# Dataset entries
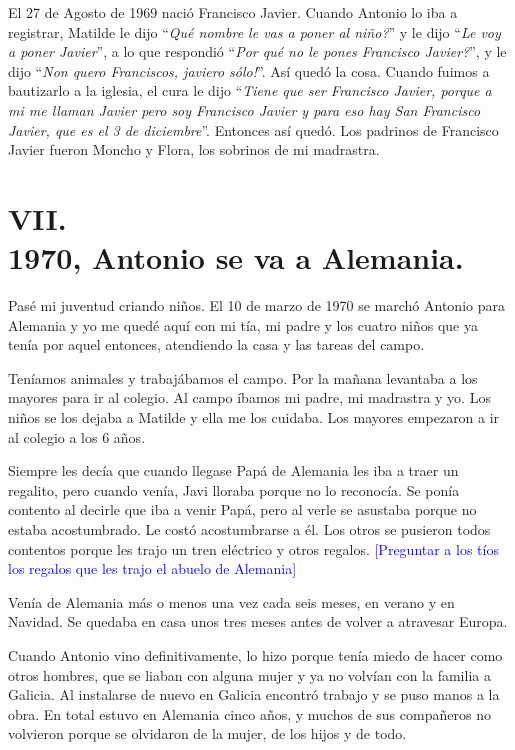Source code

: \documentclass[12pt,a5paper]{book}
\begin{document}
 El 27 de Agosto de 1969 nació Francisco Javier. Cuando Antonio lo iba a registrar, Matilde le dijo ``\textit{Qué nombre le vas a poner al niño?}'' y le dijo ``\textit{Le voy a poner Javier}'', a lo que respondió ``\textit{Por qué no le pones Francisco Javier?}'', y le dijo ``\textit{Non quero Franciscos, javiero sólo!}''. Así quedó la cosa. Cuando fuimos a bautizarlo a la iglesia, el cura le dijo ``\textit{Tiene que ser Francisco Javier, porque a mi me llaman Javier pero soy Francisco Javier y para eso hay San Francisco Javier, que es el 3 de diciembre}''. Entonces así quedó. Los padrinos de Francisco Javier fueron Moncho y Flora, los sobrinos de mi madrastra.


\section*{VII.\\1970, Antonio se va a Alemania.}

Pasé mi juventud criando niños. El 10 de marzo de 1970 se marchó Antonio para Alemania y yo me quedé aquí con mi tía, mi padre y los cuatro niños que ya tenía por aquel entonces, atendiendo la casa y las tareas del campo.

Teníamos animales y trabajábamos el campo. Por la mañana levantaba a los mayores para ir al colegio. Al campo íbamos mi padre, mi madrastra y yo. Los niños se los dejaba a Matilde y ella me los cuidaba. Los mayores empezaron a ir al colegio a los 6 años.

Siempre les decía que cuando llegase Papá de Alemania les iba a traer un regalito, pero cuando venía, Javi lloraba porque no lo reconocía. Se ponía contento al decirle que iba a venir Papá, pero al verle se asustaba porque no estaba acostumbrado. Le costó acostumbrarse a él. Los otros se pusieron todos contentos porque les trajo un tren eléctrico y otros regalos. \textcolor{blue}{[Preguntar a los tíos los regalos que les trajo el abuelo de Alemania]} 

Venía de Alemania más o menos una vez cada seis meses, en verano y en Navidad. Se quedaba en casa unos tres meses antes de volver a atravesar Europa.

Cuando Antonio vino definitivamente, lo hizo porque tenía miedo de hacer como otros hombres, que se liaban con alguna mujer y ya no volvían con la familia a Galicia. Al instalarse de nuevo en Galicia encontró trabajo y se puso manos a la obra. En total estuvo en Alemania cinco años, y muchos de sus compañeros no volvieron porque se olvidaron de la mujer, de los hijos y de todo.
\end{document}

# Task prompt
In the entries above, find the line with "Pasé mi juventud" and the line with "Teníamos animales y", then restate word for word both of them and every line between, with nothing more.

# Task solution
Pasé mi juventud criando niños. El 10 de marzo de 1970 se marchó Antonio para Alemania y yo me quedé aquí con mi tía, mi padre y los cuatro niños que ya tenía por aquel entonces, atendiendo la casa y las tareas del campo.

Teníamos animales y trabajábamos el campo. Por la mañana levantaba a los mayores para ir al colegio. Al campo íbamos mi padre, mi madrastra y yo. Los niños se los dejaba a Matilde y ella me los cuidaba. Los mayores empezaron a ir al colegio a los 6 años.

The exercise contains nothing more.